Segment Open

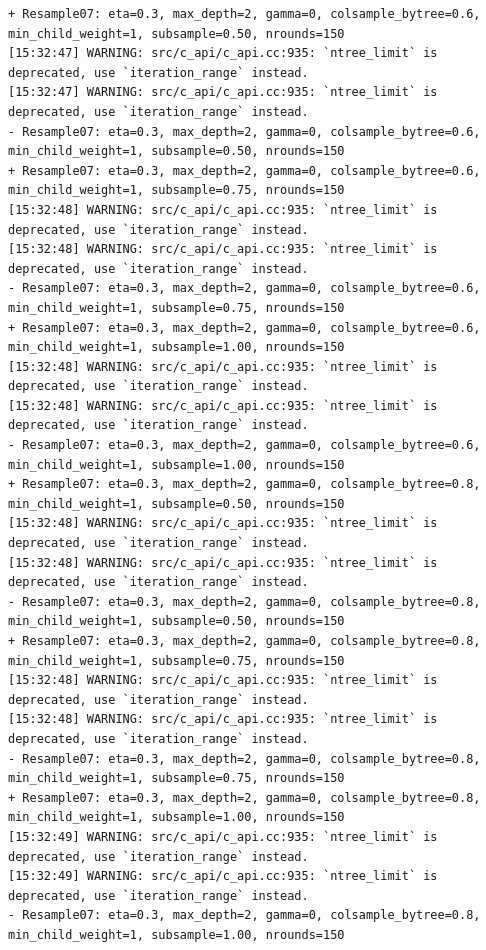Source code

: \documentclass[
  letterpaper,
  DIV=11,
  numbers=noendperiod]{scrartcl}
\begin{document}
\begin{verbatim}
+ Resample07: eta=0.3, max_depth=2, gamma=0, colsample_bytree=0.6, min_child_weight=1, subsample=0.50, nrounds=150 
[15:32:47] WARNING: src/c_api/c_api.cc:935: `ntree_limit` is deprecated, use `iteration_range` instead.
[15:32:47] WARNING: src/c_api/c_api.cc:935: `ntree_limit` is deprecated, use `iteration_range` instead.
- Resample07: eta=0.3, max_depth=2, gamma=0, colsample_bytree=0.6, min_child_weight=1, subsample=0.50, nrounds=150 
+ Resample07: eta=0.3, max_depth=2, gamma=0, colsample_bytree=0.6, min_child_weight=1, subsample=0.75, nrounds=150 
[15:32:48] WARNING: src/c_api/c_api.cc:935: `ntree_limit` is deprecated, use `iteration_range` instead.
[15:32:48] WARNING: src/c_api/c_api.cc:935: `ntree_limit` is deprecated, use `iteration_range` instead.
- Resample07: eta=0.3, max_depth=2, gamma=0, colsample_bytree=0.6, min_child_weight=1, subsample=0.75, nrounds=150 
+ Resample07: eta=0.3, max_depth=2, gamma=0, colsample_bytree=0.6, min_child_weight=1, subsample=1.00, nrounds=150 
[15:32:48] WARNING: src/c_api/c_api.cc:935: `ntree_limit` is deprecated, use `iteration_range` instead.
[15:32:48] WARNING: src/c_api/c_api.cc:935: `ntree_limit` is deprecated, use `iteration_range` instead.
- Resample07: eta=0.3, max_depth=2, gamma=0, colsample_bytree=0.6, min_child_weight=1, subsample=1.00, nrounds=150 
+ Resample07: eta=0.3, max_depth=2, gamma=0, colsample_bytree=0.8, min_child_weight=1, subsample=0.50, nrounds=150 
[15:32:48] WARNING: src/c_api/c_api.cc:935: `ntree_limit` is deprecated, use `iteration_range` instead.
[15:32:48] WARNING: src/c_api/c_api.cc:935: `ntree_limit` is deprecated, use `iteration_range` instead.
- Resample07: eta=0.3, max_depth=2, gamma=0, colsample_bytree=0.8, min_child_weight=1, subsample=0.50, nrounds=150 
+ Resample07: eta=0.3, max_depth=2, gamma=0, colsample_bytree=0.8, min_child_weight=1, subsample=0.75, nrounds=150 
[15:32:48] WARNING: src/c_api/c_api.cc:935: `ntree_limit` is deprecated, use `iteration_range` instead.
[15:32:48] WARNING: src/c_api/c_api.cc:935: `ntree_limit` is deprecated, use `iteration_range` instead.
- Resample07: eta=0.3, max_depth=2, gamma=0, colsample_bytree=0.8, min_child_weight=1, subsample=0.75, nrounds=150 
+ Resample07: eta=0.3, max_depth=2, gamma=0, colsample_bytree=0.8, min_child_weight=1, subsample=1.00, nrounds=150 
[15:32:49] WARNING: src/c_api/c_api.cc:935: `ntree_limit` is deprecated, use `iteration_range` instead.
[15:32:49] WARNING: src/c_api/c_api.cc:935: `ntree_limit` is deprecated, use `iteration_range` instead.
- Resample07: eta=0.3, max_depth=2, gamma=0, colsample_bytree=0.8, min_child_weight=1, subsample=1.00, nrounds=150 

\end{verbatim}
\end{document}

Segment Closed

--- Problem details ---
Your answer must be an exact copy of the listing, minus its pictures.

--- Result of the exercise ---
Source code

: \documentclass[
  letterpaper,
  DIV=11,
  numbers=noendperiod]{scrartcl}
\begin{document}
\begin{verbatim}
+ Resample07: eta=0.3, max_depth=2, gamma=0, colsample_bytree=0.6, min_child_weight=1, subsample=0.50, nrounds=150 
[15:32:47] WARNING: src/c_api/c_api.cc:935: `ntree_limit` is deprecated, use `iteration_range` instead.
[15:32:47] WARNING: src/c_api/c_api.cc:935: `ntree_limit` is deprecated, use `iteration_range` instead.
- Resample07: eta=0.3, max_depth=2, gamma=0, colsample_bytree=0.6, min_child_weight=1, subsample=0.50, nrounds=150 
+ Resample07: eta=0.3, max_depth=2, gamma=0, colsample_bytree=0.6, min_child_weight=1, subsample=0.75, nrounds=150 
[15:32:48] WARNING: src/c_api/c_api.cc:935: `ntree_limit` is deprecated, use `iteration_range` instead.
[15:32:48] WARNING: src/c_api/c_api.cc:935: `ntree_limit` is deprecated, use `iteration_range` instead.
- Resample07: eta=0.3, max_depth=2, gamma=0, colsample_bytree=0.6, min_child_weight=1, subsample=0.75, nrounds=150 
+ Resample07: eta=0.3, max_depth=2, gamma=0, colsample_bytree=0.6, min_child_weight=1, subsample=1.00, nrounds=150 
[15:32:48] WARNING: src/c_api/c_api.cc:935: `ntree_limit` is deprecated, use `iteration_range` instead.
[15:32:48] WARNING: src/c_api/c_api.cc:935: `ntree_limit` is deprecated, use `iteration_range` instead.
- Resample07: eta=0.3, max_depth=2, gamma=0, colsample_bytree=0.6, min_child_weight=1, subsample=1.00, nrounds=150 
+ Resample07: eta=0.3, max_depth=2, gamma=0, colsample_bytree=0.8, min_child_weight=1, subsample=0.50, nrounds=150 
[15:32:48] WARNING: src/c_api/c_api.cc:935: `ntree_limit` is deprecated, use `iteration_range` instead.
[15:32:48] WARNING: src/c_api/c_api.cc:935: `ntree_limit` is deprecated, use `iteration_range` instead.
- Resample07: eta=0.3, max_depth=2, gamma=0, colsample_bytree=0.8, min_child_weight=1, subsample=0.50, nrounds=150 
+ Resample07: eta=0.3, max_depth=2, gamma=0, colsample_bytree=0.8, min_child_weight=1, subsample=0.75, nrounds=150 
[15:32:48] WARNING: src/c_api/c_api.cc:935: `ntree_limit` is deprecated, use `iteration_range` instead.
[15:32:48] WARNING: src/c_api/c_api.cc:935: `ntree_limit` is deprecated, use `iteration_range` instead.
- Resample07: eta=0.3, max_depth=2, gamma=0, colsample_bytree=0.8, min_child_weight=1, subsample=0.75, nrounds=150 
+ Resample07: eta=0.3, max_depth=2, gamma=0, colsample_bytree=0.8, min_child_weight=1, subsample=1.00, nrounds=150 
[15:32:49] WARNING: src/c_api/c_api.cc:935: `ntree_limit` is deprecated, use `iteration_range` instead.
[15:32:49] WARNING: src/c_api/c_api.cc:935: `ntree_limit` is deprecated, use `iteration_range` instead.
- Resample07: eta=0.3, max_depth=2, gamma=0, colsample_bytree=0.8, min_child_weight=1, subsample=1.00, nrounds=150 

\end{verbatim}
\end{document}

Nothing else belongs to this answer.